With one more Senate race to be decided, Senator Gary Peters of Michigan has almost completely succeeded in his mission as chairman of the Democratic Senatorial Campaign Committee (DSCC) to elect all his party’s candidates this year.

Peters, who will turn 64 on December 1, led the Michigan Lottery Commission from April 2003 to August 2007 after being appointed by then-Democratic Michigan Governor Jennifer Granholm, the current secretary of the U.S. Department of Energy.

Granholm appointed Peters after he lost an extremely close race for Michigan attorney general in 2002.

“Granholm rescued Peters from the political wilderness when she appointed him to be lottery director, which was a plum job at that time,” said Bill Ballenger, a Michigan political pundit and a former Republican member of the Wolverine State’s House of Representatives and Senate.

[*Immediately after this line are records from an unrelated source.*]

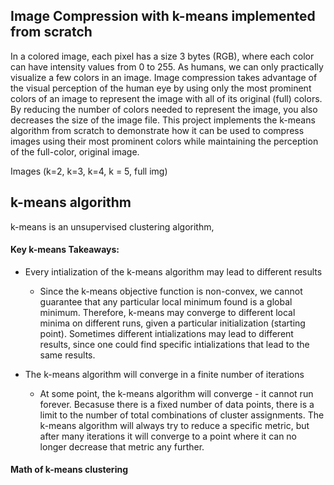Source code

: ## **Image Compression with k-means implemented from scratch**
In a colored image, each pixel has a size 3 bytes (RGB), where each color can have intensity values from 0 to 255. As humans, we can only practically visualize a few colors in an image. Image compression takes advantage of the visual perception of the human eye by using only the most prominent colors of an image to represent the image with all of its original (full) colors. By reducing the number of colors needed to represent the image, you also decreases the size of the image file. This project implements the k-means algorithm from scratch to demonstrate how it can be used to compress images using their most prominent colors while maintaining the perception of the full-color, original image.

Images (k=2, k=3, k=4, k = 5, full img)

## **k-means algorithm**
k-means is an unsupervised clustering algorithm, 

#### **Key k-means Takeaways:**
- Every intialization of the k-means algorithm may lead to different results
    - Since the k-means objective function is non-convex, we cannot guarantee that any particular local minimum found is a global minimum. Therefore, k-means may converge to different local minima on different runs, given a particular initialization (starting point). Sometimes different intializations may lead to different results, since one could find specific intializations that lead to the same results. 

- The k-means algorithm will converge in a finite number of iterations
    - At some point, the k-means algorithm will converge - it cannot run forever. Becasuse there is a fixed number of data points, there is a limit to the number of total combinations of cluster assignments. The k-means algorithm will always try to reduce a specific metric, but after many iterations it will converge to a point where it can no longer decrease that metric any further.

#### **Math of k-means clustering**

Peters parlayed the lottery commission job into a successful run for Congress in 2008 and went on to win a U.S. Senate seat in 2014.

“He’s a moderate Democrat who doesn’t draw a lot of attention to himself, but he really seems to have grown into his job as the DSCC chairman,” Ballenger said.

With a runoff election scheduled on December 6 in Georgia for the last remaining Senate seat, Democrats hold a 50-49 edge over Republicans.

Even if Republican Herschel Walker wins the runoff over incumbent Democrat Raphael Warnock to create a 50-50 Senate, Vice President Kamala Harris, a former Democratic senator from California, will cast the deciding vote on any ties in future debates.

Virtually the same scenario unfolded after the presidential election in 2020 when another Democratic senator with links to the gambling industry, Catherine Cortez Masto of Nevada, served as chair of the DSCC.

Masto, 58, was re-elected this month to a second six-year term in the Senate.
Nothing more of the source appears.